INPUT DATA below:

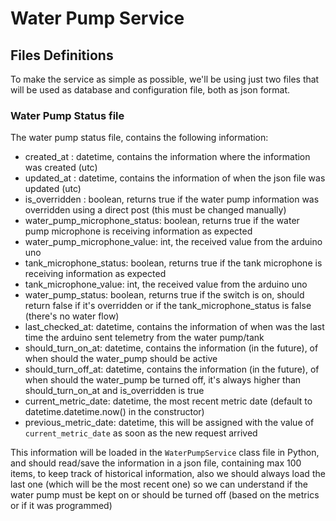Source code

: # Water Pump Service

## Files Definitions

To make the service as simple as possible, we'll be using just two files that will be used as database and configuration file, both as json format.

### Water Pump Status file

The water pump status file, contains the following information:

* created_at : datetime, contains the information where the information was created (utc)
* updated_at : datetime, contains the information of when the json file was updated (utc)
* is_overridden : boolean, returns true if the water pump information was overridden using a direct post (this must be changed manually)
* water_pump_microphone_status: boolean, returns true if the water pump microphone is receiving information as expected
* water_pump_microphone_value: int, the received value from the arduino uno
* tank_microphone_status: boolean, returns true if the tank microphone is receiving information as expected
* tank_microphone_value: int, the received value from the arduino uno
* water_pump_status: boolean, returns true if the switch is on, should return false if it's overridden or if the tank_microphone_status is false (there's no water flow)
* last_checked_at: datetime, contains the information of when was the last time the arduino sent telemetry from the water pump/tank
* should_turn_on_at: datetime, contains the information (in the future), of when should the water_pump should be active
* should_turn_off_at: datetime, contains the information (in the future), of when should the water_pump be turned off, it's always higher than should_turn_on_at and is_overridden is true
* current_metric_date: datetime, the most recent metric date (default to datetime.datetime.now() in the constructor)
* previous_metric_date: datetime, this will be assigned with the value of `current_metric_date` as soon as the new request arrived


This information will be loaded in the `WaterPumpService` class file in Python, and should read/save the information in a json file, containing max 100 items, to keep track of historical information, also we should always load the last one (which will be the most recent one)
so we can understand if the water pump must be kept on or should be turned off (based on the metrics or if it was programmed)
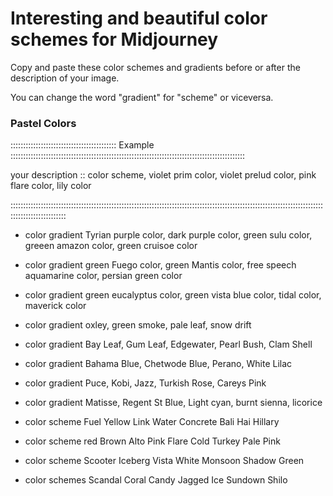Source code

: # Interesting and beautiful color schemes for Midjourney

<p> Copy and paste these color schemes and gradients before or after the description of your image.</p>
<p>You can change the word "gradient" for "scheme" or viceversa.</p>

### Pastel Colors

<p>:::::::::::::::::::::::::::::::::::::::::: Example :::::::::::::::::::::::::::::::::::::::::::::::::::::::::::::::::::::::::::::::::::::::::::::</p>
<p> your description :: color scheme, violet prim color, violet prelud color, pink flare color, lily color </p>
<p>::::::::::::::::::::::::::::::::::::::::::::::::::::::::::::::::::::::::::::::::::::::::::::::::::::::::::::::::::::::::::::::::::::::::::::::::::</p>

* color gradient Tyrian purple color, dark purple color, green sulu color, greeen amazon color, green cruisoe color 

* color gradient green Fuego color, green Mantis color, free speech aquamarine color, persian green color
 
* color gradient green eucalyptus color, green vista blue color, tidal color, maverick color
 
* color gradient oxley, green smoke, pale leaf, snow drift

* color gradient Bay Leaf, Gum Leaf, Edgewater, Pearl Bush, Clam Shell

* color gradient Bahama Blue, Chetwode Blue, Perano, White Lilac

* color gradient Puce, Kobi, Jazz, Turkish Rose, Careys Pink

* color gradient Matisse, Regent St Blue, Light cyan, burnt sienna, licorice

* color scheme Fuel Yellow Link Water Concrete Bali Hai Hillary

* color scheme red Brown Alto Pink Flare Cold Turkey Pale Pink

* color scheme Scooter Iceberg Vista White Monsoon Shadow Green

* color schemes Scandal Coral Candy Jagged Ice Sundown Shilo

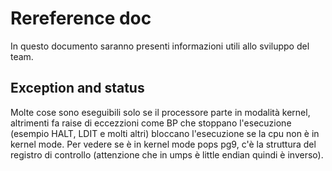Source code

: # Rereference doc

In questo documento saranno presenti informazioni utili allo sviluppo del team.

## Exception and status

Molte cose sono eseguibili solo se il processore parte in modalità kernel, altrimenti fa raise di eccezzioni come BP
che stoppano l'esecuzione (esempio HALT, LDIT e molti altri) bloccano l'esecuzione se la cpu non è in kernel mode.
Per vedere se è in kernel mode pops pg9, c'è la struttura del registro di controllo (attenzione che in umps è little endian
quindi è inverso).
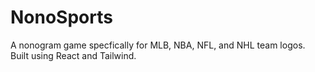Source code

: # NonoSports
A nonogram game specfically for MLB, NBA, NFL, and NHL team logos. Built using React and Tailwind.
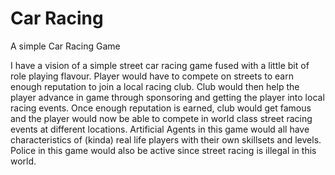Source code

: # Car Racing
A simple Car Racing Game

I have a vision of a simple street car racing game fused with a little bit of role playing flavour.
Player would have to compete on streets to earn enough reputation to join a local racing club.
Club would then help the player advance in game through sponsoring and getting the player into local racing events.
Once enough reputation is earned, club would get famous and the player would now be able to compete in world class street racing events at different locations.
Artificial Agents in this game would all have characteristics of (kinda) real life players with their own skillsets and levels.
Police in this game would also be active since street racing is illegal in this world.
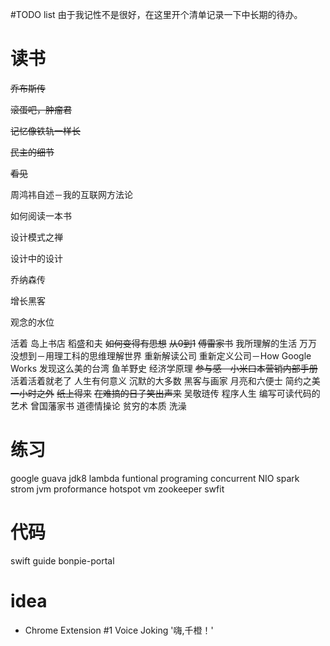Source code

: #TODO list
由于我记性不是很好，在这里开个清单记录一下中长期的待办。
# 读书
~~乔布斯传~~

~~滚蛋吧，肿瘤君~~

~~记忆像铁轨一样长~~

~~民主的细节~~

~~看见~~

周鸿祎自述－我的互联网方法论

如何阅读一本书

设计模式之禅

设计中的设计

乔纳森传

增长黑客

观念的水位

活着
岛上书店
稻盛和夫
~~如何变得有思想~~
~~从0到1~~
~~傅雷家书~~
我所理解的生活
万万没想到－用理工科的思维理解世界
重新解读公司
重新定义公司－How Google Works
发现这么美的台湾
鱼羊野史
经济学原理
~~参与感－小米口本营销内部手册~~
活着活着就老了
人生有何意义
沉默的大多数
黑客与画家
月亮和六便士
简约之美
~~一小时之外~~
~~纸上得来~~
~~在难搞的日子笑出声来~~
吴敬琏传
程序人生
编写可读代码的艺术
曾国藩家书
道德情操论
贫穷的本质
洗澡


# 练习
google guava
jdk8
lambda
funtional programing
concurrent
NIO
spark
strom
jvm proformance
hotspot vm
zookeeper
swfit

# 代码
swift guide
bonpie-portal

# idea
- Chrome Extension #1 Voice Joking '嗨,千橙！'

End of INPUT DATA.
INPUT DATA below:

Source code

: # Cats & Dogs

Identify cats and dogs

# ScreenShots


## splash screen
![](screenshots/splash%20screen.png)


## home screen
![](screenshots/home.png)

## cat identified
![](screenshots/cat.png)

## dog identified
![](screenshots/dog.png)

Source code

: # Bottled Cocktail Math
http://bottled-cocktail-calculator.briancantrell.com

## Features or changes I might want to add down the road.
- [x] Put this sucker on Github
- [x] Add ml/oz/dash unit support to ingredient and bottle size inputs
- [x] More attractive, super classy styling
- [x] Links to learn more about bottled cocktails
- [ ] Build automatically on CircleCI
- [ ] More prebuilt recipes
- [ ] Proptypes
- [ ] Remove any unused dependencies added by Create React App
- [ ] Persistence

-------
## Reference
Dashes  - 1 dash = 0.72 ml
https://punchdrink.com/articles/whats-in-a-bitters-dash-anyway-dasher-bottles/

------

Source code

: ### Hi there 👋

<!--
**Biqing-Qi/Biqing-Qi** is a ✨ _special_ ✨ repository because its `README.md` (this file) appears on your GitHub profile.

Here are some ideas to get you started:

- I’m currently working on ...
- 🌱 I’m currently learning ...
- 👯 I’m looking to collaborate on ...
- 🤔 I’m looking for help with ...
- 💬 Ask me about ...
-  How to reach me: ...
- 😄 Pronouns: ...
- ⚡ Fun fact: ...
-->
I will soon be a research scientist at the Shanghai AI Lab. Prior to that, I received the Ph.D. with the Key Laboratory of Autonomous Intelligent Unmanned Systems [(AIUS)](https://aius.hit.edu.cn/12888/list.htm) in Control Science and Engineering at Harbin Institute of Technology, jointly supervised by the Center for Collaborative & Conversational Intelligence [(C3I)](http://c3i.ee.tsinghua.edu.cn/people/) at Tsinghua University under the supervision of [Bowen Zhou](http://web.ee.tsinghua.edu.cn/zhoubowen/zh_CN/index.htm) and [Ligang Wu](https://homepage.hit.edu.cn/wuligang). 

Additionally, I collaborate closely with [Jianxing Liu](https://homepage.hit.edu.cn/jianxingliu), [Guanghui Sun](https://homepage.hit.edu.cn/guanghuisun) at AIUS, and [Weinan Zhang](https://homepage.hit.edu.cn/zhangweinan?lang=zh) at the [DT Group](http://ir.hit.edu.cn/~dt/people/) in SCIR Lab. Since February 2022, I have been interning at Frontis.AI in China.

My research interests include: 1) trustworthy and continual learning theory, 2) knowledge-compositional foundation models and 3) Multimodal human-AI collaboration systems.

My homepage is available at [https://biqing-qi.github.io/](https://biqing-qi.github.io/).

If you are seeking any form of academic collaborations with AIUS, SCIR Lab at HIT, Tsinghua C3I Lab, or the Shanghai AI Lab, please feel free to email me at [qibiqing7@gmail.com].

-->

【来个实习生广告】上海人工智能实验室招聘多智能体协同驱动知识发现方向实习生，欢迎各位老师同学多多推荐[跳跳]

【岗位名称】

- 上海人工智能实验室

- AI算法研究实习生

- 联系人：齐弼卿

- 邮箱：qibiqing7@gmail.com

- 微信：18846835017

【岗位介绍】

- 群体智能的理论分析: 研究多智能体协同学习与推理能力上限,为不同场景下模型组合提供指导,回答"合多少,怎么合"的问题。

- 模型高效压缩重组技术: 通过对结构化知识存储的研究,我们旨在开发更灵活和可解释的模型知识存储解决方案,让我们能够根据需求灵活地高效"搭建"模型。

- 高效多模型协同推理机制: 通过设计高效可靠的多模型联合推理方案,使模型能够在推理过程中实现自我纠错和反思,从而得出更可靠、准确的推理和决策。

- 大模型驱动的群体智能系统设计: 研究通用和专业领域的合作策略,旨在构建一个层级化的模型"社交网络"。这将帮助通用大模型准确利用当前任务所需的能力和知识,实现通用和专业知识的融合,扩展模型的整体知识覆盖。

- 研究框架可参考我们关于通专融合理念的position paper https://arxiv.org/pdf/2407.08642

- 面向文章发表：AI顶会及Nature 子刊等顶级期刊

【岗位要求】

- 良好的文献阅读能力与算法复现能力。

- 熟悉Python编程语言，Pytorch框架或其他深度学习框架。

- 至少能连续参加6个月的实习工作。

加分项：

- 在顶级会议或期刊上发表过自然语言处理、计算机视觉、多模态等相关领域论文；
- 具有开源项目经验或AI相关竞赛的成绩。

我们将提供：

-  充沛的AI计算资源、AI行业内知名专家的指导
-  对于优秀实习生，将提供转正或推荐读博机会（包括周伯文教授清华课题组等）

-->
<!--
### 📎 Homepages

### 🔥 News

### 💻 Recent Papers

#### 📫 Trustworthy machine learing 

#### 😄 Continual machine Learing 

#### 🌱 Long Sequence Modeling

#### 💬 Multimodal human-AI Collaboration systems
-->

End of INPUT DATA.
INPUT DATA below:

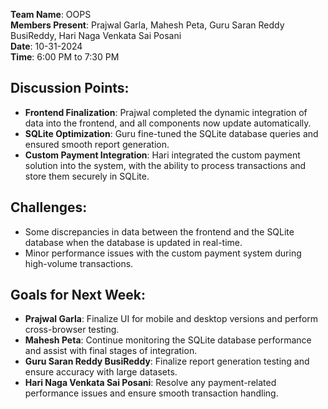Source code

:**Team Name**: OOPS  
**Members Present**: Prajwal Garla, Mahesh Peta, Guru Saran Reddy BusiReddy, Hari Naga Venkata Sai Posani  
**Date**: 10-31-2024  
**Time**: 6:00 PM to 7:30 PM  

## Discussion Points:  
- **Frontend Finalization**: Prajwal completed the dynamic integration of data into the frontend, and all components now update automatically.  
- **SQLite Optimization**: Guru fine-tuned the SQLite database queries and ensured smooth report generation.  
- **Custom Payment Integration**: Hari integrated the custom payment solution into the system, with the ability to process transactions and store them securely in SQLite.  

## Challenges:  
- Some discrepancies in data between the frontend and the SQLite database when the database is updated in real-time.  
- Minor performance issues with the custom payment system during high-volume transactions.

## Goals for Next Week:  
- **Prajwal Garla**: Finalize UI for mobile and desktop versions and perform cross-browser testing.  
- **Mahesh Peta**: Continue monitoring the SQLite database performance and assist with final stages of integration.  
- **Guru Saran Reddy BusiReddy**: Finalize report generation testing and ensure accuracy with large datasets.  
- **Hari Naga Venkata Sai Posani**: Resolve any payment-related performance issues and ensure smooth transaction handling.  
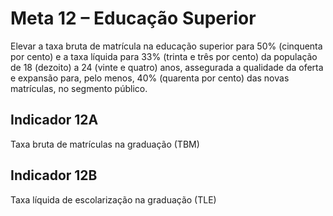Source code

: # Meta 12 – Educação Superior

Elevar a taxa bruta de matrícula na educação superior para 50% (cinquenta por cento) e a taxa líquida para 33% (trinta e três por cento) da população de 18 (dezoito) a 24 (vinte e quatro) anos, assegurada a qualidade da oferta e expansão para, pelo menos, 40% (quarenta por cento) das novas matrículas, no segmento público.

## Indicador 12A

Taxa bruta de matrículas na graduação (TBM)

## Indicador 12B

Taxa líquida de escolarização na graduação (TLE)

End of INPUT DATA.

- [TASK BRIEF]: In the listing above, find the line with "<p> your description" and the line with "color, maverick color", then reproduce both and every line between them exactly.

- [OUTPUT]:
<p> your description :: color scheme, violet prim color, violet prelud color, pink flare color, lily color </p>
<p>::::::::::::::::::::::::::::::::::::::::::::::::::::::::::::::::::::::::::::::::::::::::::::::::::::::::::::::::::::::::::::::::::::::::::::::::::</p>

* color gradient Tyrian purple color, dark purple color, green sulu color, greeen amazon color, green cruisoe color 

* color gradient green Fuego color, green Mantis color, free speech aquamarine color, persian green color
 
* color gradient green eucalyptus color, green vista blue color, tidal color, maverick color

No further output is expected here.